Что касается исключённого, то я убежден, что Василий Васильевич, при всем известном мне уважении его к Вашему таланту, Вашей благонамеренности и вообще к Вашей личности, не разрешит печатать исключённое, так как всякая мысль о несовершенстве существующих в России или, лучше сказать, у наших сельских людей поземельных отношений и о необходимости их исправления не должна быть пропускаема в печати не только на основании общих законов, но и в силу специальных, изданных ad hoc инструкций.
Поэтому могу Вас уверить, что поездка наша к Василию Васильевичу была бы совершенно бесполезна. О пропуске же статьи Комитетом не может быть речи: он запретит её всю, от начала до конца.

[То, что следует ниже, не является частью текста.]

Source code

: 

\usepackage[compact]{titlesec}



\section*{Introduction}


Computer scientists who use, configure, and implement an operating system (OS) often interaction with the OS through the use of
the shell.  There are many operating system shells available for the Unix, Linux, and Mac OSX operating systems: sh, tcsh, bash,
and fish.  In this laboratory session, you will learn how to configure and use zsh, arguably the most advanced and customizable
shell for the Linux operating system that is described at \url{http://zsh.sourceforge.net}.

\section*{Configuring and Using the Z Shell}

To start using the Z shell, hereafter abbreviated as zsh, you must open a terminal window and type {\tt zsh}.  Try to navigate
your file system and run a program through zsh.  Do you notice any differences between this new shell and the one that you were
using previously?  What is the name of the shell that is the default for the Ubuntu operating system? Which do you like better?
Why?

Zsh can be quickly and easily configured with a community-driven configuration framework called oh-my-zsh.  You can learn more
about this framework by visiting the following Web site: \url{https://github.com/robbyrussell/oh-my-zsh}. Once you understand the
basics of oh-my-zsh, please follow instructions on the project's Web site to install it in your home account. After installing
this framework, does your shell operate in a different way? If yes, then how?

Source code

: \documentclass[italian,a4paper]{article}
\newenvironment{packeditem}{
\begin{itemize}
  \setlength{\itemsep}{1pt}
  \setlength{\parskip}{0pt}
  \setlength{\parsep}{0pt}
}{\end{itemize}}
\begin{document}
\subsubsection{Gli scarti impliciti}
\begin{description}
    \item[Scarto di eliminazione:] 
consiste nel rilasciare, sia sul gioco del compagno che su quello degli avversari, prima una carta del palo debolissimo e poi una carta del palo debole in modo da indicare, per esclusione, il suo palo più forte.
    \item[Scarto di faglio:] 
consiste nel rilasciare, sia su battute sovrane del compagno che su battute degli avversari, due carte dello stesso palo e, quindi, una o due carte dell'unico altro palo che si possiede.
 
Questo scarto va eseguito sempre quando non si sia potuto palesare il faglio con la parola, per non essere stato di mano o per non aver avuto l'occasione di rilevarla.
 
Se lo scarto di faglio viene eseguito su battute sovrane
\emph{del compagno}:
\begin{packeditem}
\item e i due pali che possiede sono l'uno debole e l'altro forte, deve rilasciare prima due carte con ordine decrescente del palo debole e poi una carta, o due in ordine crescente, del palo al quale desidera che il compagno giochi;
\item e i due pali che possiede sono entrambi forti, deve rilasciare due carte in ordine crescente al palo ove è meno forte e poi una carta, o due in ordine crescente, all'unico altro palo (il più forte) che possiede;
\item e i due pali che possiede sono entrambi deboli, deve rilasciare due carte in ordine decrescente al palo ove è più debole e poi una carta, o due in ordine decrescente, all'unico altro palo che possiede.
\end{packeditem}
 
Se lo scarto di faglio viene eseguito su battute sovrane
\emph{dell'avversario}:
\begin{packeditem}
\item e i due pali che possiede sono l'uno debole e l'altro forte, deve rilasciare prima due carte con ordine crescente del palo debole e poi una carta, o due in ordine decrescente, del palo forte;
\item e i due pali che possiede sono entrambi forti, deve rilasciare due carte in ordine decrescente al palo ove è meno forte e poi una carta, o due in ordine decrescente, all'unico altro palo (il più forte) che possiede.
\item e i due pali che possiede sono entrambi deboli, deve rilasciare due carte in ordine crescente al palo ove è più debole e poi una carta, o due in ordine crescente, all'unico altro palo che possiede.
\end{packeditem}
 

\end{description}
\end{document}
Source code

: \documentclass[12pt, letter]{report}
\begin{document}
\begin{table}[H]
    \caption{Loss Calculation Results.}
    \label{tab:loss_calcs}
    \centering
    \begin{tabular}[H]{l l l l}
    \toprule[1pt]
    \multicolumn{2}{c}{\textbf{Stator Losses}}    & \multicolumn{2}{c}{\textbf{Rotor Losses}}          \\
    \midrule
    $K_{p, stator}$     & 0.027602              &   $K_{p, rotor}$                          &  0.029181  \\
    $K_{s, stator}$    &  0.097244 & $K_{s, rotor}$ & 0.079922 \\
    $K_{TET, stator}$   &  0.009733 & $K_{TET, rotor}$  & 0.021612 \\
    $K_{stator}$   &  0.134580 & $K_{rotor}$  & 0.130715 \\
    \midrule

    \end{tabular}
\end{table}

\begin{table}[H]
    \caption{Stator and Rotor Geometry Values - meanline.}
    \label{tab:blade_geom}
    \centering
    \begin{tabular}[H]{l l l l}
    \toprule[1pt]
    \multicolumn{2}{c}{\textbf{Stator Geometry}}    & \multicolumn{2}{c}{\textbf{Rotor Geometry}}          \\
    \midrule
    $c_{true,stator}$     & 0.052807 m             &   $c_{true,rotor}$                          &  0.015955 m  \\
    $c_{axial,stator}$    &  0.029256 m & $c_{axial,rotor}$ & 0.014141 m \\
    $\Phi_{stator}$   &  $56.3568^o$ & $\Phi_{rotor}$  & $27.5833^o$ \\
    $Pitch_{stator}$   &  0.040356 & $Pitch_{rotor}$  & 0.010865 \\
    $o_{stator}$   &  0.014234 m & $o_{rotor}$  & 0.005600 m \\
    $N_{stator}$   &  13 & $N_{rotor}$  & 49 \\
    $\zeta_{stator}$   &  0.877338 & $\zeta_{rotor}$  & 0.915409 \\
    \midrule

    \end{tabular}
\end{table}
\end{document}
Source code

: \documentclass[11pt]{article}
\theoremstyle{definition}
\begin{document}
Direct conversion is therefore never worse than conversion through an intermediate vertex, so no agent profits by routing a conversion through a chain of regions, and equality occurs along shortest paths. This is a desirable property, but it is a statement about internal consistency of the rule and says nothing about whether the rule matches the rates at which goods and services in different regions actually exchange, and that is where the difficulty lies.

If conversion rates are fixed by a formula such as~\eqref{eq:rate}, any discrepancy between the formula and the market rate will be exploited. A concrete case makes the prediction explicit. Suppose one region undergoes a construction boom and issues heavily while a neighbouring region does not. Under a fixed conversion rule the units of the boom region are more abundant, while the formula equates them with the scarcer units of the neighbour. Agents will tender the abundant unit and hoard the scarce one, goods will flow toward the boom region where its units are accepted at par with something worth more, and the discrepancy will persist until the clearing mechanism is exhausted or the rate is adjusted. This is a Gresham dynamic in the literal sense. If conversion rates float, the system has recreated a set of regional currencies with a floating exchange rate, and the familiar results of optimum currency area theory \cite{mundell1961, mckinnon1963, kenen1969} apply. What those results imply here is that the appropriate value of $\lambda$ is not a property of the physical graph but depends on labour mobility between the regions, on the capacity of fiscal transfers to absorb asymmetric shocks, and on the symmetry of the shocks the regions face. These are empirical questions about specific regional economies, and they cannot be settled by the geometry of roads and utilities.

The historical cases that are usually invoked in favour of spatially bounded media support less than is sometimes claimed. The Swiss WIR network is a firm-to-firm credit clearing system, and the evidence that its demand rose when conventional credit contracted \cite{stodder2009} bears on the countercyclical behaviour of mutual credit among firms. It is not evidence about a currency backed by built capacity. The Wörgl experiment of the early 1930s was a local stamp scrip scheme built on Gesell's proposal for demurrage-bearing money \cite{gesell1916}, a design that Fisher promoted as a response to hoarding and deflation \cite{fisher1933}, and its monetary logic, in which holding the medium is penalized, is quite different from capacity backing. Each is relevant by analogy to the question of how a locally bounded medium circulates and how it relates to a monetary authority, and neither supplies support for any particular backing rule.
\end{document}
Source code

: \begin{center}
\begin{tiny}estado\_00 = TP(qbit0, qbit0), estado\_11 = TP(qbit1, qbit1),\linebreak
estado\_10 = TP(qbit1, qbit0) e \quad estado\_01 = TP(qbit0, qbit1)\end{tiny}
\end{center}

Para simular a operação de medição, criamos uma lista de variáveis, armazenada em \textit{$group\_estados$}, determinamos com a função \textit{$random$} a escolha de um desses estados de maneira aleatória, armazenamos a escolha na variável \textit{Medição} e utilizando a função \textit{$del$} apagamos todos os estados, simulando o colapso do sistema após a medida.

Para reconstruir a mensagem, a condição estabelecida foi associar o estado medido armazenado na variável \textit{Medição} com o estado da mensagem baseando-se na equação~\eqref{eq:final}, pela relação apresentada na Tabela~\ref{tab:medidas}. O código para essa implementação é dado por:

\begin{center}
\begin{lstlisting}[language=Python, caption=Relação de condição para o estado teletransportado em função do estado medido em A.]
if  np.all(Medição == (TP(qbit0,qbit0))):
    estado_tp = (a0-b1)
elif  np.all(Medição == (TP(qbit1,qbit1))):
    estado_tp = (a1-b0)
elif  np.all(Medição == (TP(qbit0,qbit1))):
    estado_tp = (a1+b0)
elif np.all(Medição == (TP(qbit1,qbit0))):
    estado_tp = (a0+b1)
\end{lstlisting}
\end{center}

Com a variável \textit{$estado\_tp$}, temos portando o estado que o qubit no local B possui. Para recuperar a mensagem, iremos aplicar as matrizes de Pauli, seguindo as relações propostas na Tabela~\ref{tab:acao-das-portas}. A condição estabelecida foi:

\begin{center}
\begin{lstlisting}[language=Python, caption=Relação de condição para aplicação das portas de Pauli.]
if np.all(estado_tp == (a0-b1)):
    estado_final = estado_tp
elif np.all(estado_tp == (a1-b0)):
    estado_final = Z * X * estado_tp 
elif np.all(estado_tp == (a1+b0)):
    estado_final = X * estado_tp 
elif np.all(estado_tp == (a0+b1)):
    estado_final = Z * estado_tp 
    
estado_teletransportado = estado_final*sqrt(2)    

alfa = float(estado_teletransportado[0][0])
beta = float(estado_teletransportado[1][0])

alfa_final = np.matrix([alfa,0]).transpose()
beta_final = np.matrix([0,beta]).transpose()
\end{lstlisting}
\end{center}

С отличным уверением имею честь быть Ваш покорнейший слуга Ник. Ратынский. Четверг. 2 сент. 76 [219].Итак, лишь в этот день – 2 сентября – статья «Земли и дети» должна была быть передана на третейский суд вышестоящей инстанции в лице её начальника – В. В. Григорьева. Понятно, что у Ратынского не было охоты обострять конфликт, и он предлагает компромиссное решение. По-видимому, Достоевский, и без того обеспокоенный необыкновенной затяжкой с выходом номера, принял этот компромисс: дата цензурного разрешения июльско-августовского выпуска – тоже 2 сентября.
Не подлежит сомнению, что на сохранении этой главки писатель настаивал с чрезвычайным упорством: пожалуй, за два года издания «Дневника писателя» в нём не было статьи, столь резко обнажавшей «заветные» воззрения его автора. При знакомстве с опубликованным текстом внимательный читатель, вжившийся в языковую стихию «Дневника», не может не ощутить каких-то недоговорённостей, порой чисто стилистических незавершённостей, смысловых обрывов, необычных даже для «прерывистой» композиционной структуры этого «синтетического» создания Достоевского. Все эти «странности» – в данном случае отнюдь не художественный приём, а прямое следствие той редактуры, которой подверглась статья «Земля и дети», когда утром 2 сентября 1876 г. Н. А. Ратынский ещё раз «с должным вниманием и натощак» перечитал корректурные листы июльско-августовского «Дневника». Именно в таком виде, какой приобрела эта главка после исключений Ратынского, она вышла в свет и без изменений перепечатывалась в собраниях сочинений Достоевского.
Сравнив опубликованный, входивший в последующие издания текст «Дневника» с наборными рукописями, хранящимися в Пушкинском Доме, нам удалось установить те части текста, которые были исключены Ратынским [220].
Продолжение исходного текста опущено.